Das natürliche Alkaloid Koffein, die stimulierende Substanz aus Kaffee, Tee, Mate oder Energydrinks, findet immer häufiger Anwendung in sog. chemisch induzierten Proximity (CIP)-Systemen. Die molekularbiologischen Werkzeuge nutzen kleine Moleküle wie Koffein, um zwei Proteine oder Biomoleküle gezielt in räumliche Nähe zueinander zu bringen und so eine präzise, zeitlich und räumlich kontrollierte Steuerung der Proteinaktivität und zellulärer Prozesse zu ermöglichen.
Das CIP-System COSMO (caffein-operated synthetic module) nutzt Koffein, um die Homodimerisierung zwischen zwei koffeinbetriebenen synthetischen Modulen auszulösen. Bei der CAR-T-Zell-Therapie kommen bereits CIP-Systeme mit „Koffein-Sicherheitsschalter“ zum Einsatz. Die Aktivität der modifizierten T-Zellen kann damit über die Gabe eines Medikaments präzise reguliert werden, um Überreaktionen (Zytokinsturm) zu vermeiden.

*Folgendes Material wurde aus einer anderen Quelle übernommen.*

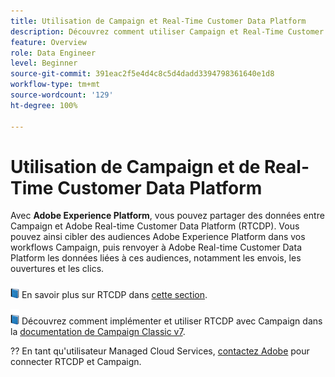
 ```yaml
---
title: Utilisation de Campaign et Real-Time Customer Data Platform
description: Découvrez comment utiliser Campaign et Real-Time Customer Data Platform
feature: Overview
role: Data Engineer
level: Beginner
source-git-commit: 391eac2f5e4d4c8c5d4dadd3394798361640e1d8
workflow-type: tm+mt
source-wordcount: '129'
ht-degree: 100%

---
```


# Utilisation de Campaign et de Real-Time Customer Data Platform

Avec **Adobe Experience Platform**, vous pouvez partager des données entre Campaign et Adobe Real-time Customer Data Platform (RTCDP). Vous pouvez ainsi cibler des audiences Adobe Experience Platform dans vos workflows Campaign, puis renvoyer à Adobe Real-time Customer Data Platform les données liées à ces audiences, notamment les envois, les ouvertures et les clics.

![](../assets/do-not-localize/book.png) En savoir plus sur RTCDP dans [cette section](https://experienceleague.adobe.com/docs/experience-platform/rtcdp/overview.html?lang=fr).

![](../assets/do-not-localize/book.png) Découvrez comment implémenter et utiliser RTCDP avec Campaign dans la [documentation de Campaign Classic v7](https://experienceleague.adobe.com/docs/campaign-classic/using/integrating-with-adobe-experience-cloud/aep-sources-destinations/get-started-sources-destinations.html?lang=fr#integrating-with-adobe-experience-cloud).

?? En tant qu&#39;utilisateur Managed Cloud Services, [contactez Adobe](../start/campaign-faq.md#support) pour connecter RTCDP et Campaign.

US-Forscher haben nun mithilfe genetisch codierter Nanokörper COSMO ein koffeininduzierbares Heterodimerisierungssystem (CHASER) umprogrammiert. Mit der Kombination von CHASER mit CRISPR wollen sie die Präzisionsmedizin auf ein neues Level heben: Anstatt die Genschere dauerhaft aktiv zu lassen, dient Koffein als sicherer und reversibler „Ein-/Ausschalter“ für genetische Korrekturen oder Aktivierung von Immunzellen.